With this ability to think like an attacker, market forces are used to create a new law that can bring accountability without relying on the moral strength of any individual or external moral authority. Robert Wolinsky, senior manager of blockchain research, explains how "Satoshi introduces a cost equation to cheating/collusion via the proof-of-work protocol", making it clear to parties what the cost of attacking the network is and having them pay for it upfront. Furthermore, by making the rewards for playing by the rules higher than the value of attacking the network, it can proactively protect the system from the lack of impulse control of those who are instinctively programmed to act ruthlessly.

Bitcoin mining reintroduces risk into the market. Here, concrete rewards are used to channel risk-taking and self-serving inclinations, making all compete for honesty and truth. The competitive drive of survival of the fittest, fueled by this global math contest does not create ruthless bloodbaths or make a killing on the back of someone’s misery, but instead is guided to serve the whole network. The fire of hashing power burns aggressive and violent parts of our humanity, transforming them into generating global level security for all.

Governance without central authority

Over the decades, democratic governments have become vehicles of control that have lost their fail-safe. Increasingly, people are held hostage by this corrupted political system. Satoshi’s white paper published in 2008 cleared a path for evolution. This wisdom can help humanity solve the problem of a historic failure of accountability.
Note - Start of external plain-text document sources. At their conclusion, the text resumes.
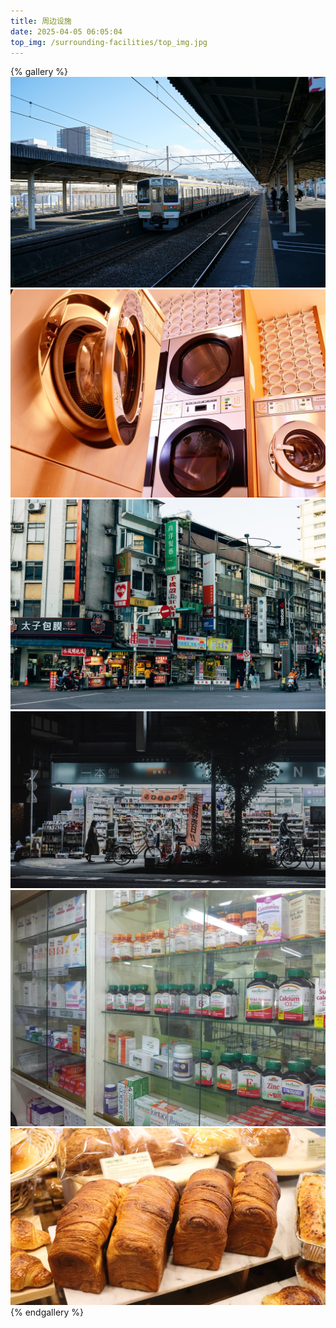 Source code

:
 ```yaml
---
title: 周边设施
date: 2025-04-05 06:05:04
top_img: /surrounding-facilities/top_img.jpg
---
```


{% gallery %}
![station](/surrounding-facilities/station.jpg)
![washing_machine](/surrounding-facilities/cleaner.jpg)
![supermarket](/surrounding-facilities/supermarket.jpg)
![store](/surrounding-facilities/store.jpg)
![pharmacy](/surrounding-facilities/pharmacy.jpg)
![bakery](/surrounding-facilities/bakery.jpg)
{% endgallery %}

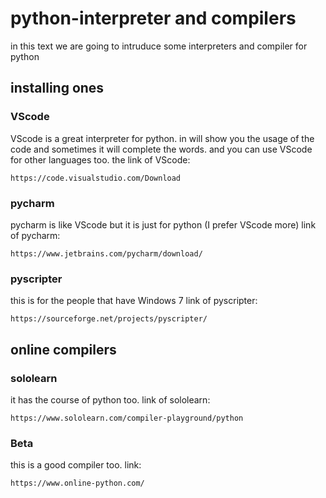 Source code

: # python-interpreter and compilers

in this text we are going to intruduce some interpreters and compiler for python

## installing ones

### VScode
VScode is a great interpreter for python. in will show you the usage of the code and sometimes it will complete the words. and you can use VScode for other languages too.
the link of VScode:
```
https://code.visualstudio.com/Download
```
 ### pycharm
 pycharm is like VScode but it is just for python (I prefer VScode more)
 link of pycharm:
 ```
 https://www.jetbrains.com/pycharm/download/
 ```
 ### pyscripter
 this is for the people that have Windows 7
 link of pyscripter:
 ```
 https://sourceforge.net/projects/pyscripter/
 ```
 ## online compilers
 
 ### sololearn
 it has the course of python too.
 link of sololearn:
 ```
 https://www.sololearn.com/compiler-playground/python
 ```
 
 ### Beta
 
 this is a good compiler too.
 link:
 ```
 https://www.online-python.com/
 ```

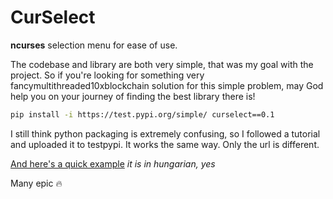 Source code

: # CurSelect

**ncurses** selection menu for ease of use.

The codebase and library are both very simple, that was my goal with the project.
So if you're looking for something very fancymultithreaded10xblockchain solution for this simple problem, may God help you on your journey of finding the best library there is!

```sh
pip install -i https://test.pypi.org/simple/ curselect==0.1
```
I still think python packaging is extremely confusing,
so I followed a tutorial and uploaded it to testpypi. It works the same way.
Only the url is different.

[And here's a quick example](https://github.com/ganajtur0/curselect/blob/main/curselect_example.py)
*it is in hungarian, yes*

Many epic :fire:
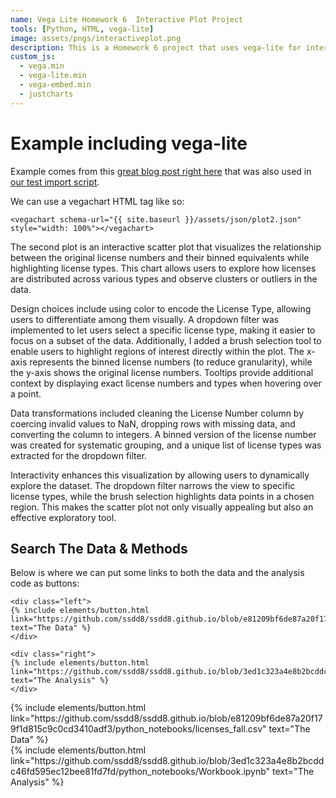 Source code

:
 ```yaml
---
name: Vega Lite Homework 6  Interactive Plot Project
tools: [Python, HTML, vega-lite]
image: assets/pngs/interactiveplot.png
description: This is a Homework 6 project that uses vega-lite for interactive viz!
custom_js:
  - vega.min
  - vega-lite.min
  - vega-embed.min
  - justcharts
---
```



# Example including vega-lite

Example comes from this [great blog post right here](https://blog.4dcu.be/programming/2021/05/03/Interactive-Visualizations.html) that was also used in [our test import script](https://github.com/UIUC-iSchool-DataViz/is445_bcubcg_fall2022/blob/main/week01/test_imports_week01.ipynb).

We can use a vegachart HTML tag like so:

```
<vegachart schema-url="{{ site.baseurl }}/assets/json/plot2.json" style="width: 100%"></vegachart>
```

<vegachart schema-url="{{ site.baseurl }}/assets/json/plot2.json" style="width: 100%"></vegachart>

The second plot is an interactive scatter plot that visualizes the relationship between the original license numbers and their binned equivalents while highlighting license types. This chart allows users to explore how licenses are distributed across various types and observe clusters or outliers in the data.

Design choices include using color to encode the License Type, allowing users to differentiate among them visually. A dropdown filter was implemented to let users select a specific license type, making it easier to focus on a subset of the data. Additionally, I added a brush selection tool to enable users to highlight regions of interest directly within the plot. The x-axis represents the binned license numbers (to reduce granularity), while the y-axis shows the original license numbers. Tooltips provide additional context by displaying exact license numbers and types when hovering over a point.

Data transformations included cleaning the License Number column by coercing invalid values to NaN, dropping rows with missing data, and converting the column to integers. A binned version of the license number was created for systematic grouping, and a unique list of license types was extracted for the dropdown filter.

Interactivity enhances this visualization by allowing users to dynamically explore the dataset. The dropdown filter narrows the view to specific license types, while the brush selection highlights data points in a chosen region. This makes the scatter plot not only visually appealing but also an effective exploratory tool.
​

## Search The Data & Methods

Below is where we can put some links to both the data and the analysis code as buttons:

```
<div class="left">
{% include elements/button.html link="https://github.com/ssdd8/ssdd8.github.io/blob/e81209bf6de87a20f179f1d815c9c0cd3410adf3/python_notebooks/licenses_fall.csv" text="The Data" %}
</div>

<div class="right">
{% include elements/button.html link="https://github.com/ssdd8/ssdd8.github.io/blob/3ed1c323a4e8b2bcddc46fd595ec12bee81fd7fd/python_notebooks/Workbook.ipynb" text="The Analysis" %}
</div>
```

<!-- these are written in a combo of html and liquid --> 

<div class="left">
{% include elements/button.html link="https://github.com/ssdd8/ssdd8.github.io/blob/e81209bf6de87a20f179f1d815c9c0cd3410adf3/python_notebooks/licenses_fall.csv" text="The Data" %}
</div>

<div class="right">
{% include elements/button.html link="https://github.com/ssdd8/ssdd8.github.io/blob/3ed1c323a4e8b2bcddc46fd595ec12bee81fd7fd/python_notebooks/Workbook.ipynb" text="The Analysis" %}
</div>

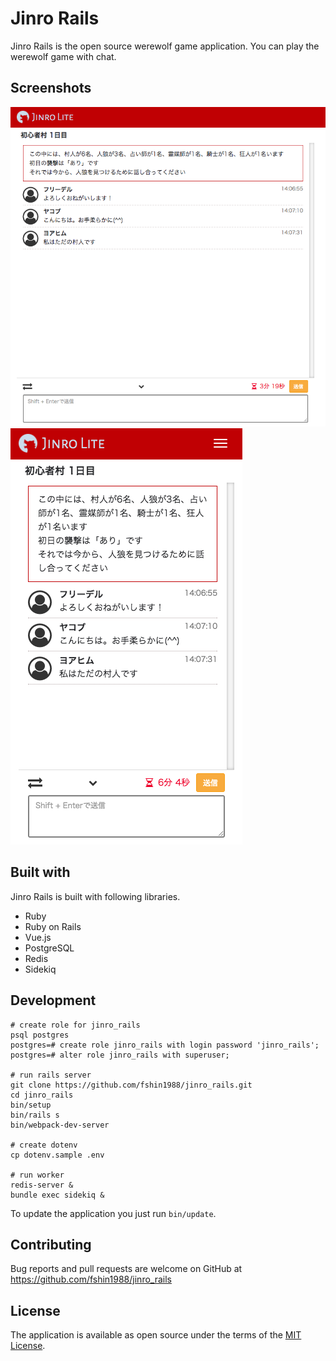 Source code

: # Jinro Rails
Jinro Rails is the open source werewolf game application.
You can play the werewolf game with chat.

## Screenshots
![](docs/screenshot_pc.png)
![](docs/screenshot_sp.png)

## Built with
Jinro Rails is built with following libraries.

- Ruby
- Ruby on Rails
- Vue.js
- PostgreSQL
- Redis
- Sidekiq

## Development
```
# create role for jinro_rails
psql postgres
postgres=# create role jinro_rails with login password 'jinro_rails';
postgres=# alter role jinro_rails with superuser;

# run rails server
git clone https://github.com/fshin1988/jinro_rails.git
cd jinro_rails
bin/setup
bin/rails s
bin/webpack-dev-server

# create dotenv
cp dotenv.sample .env

# run worker
redis-server &
bundle exec sidekiq &
```

To update the application you just run `bin/update`.

## Contributing
Bug reports and pull requests are welcome on GitHub at https://github.com/fshin1988/jinro_rails

## License
The application is available as open source under the terms of the [MIT License](http://opensource.org/licenses/MIT).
Bitcoin ungoverns people as well as unbanking them around the world. Proof-of-work distributes what used to be third party trust across a massive global decentralized network, fostering a kind of self-governance in each individual. People who till now have been blindly handing over their consent to institutions can instead choose to be equal under the law of mathematics.

Governance without central authority can at first seem inefficient. But it is more secure than the current system of representation. The more the system reduces the need to trust a third party, replacing it with a borderless network, the lower the security risk becomes. With Bitcoin, governance can be innovated to function as a platform of consensus. Rather than a system to govern others, it can be used as settlement; to work out disputes and reconcile conflicts. Distributed trust as its core technology enables the capacity to set up rules agreed to by everyone, which cannot be altered by one person or group. The Bitcoin blockchain opens a door into a pluralistic society where all can participate in creating governance models and currencies that manifest their values through the principle of mutual aid and voluntary association.

As Bitcoin gains more value, proof-of-work becomes a lightening rod, attracting malicious attackers. Now, a new civilization is emerging, one that does not try to enlighten others, but emanates light from out of our own darkness within. Man is fallible and each person alone can’t account for themselves. But through our genuine efforts of working together, a spark can be created that shines on a path toward freedom. Each 10 minutes, the heart of the Bitcoin network expands, time-stamping out greed and antisocial impulses, while confirming our altruistic nature. Through a network of consensus built upon this virtue of selflessness, humanity that once was known as killer apes can now become a species capable of love.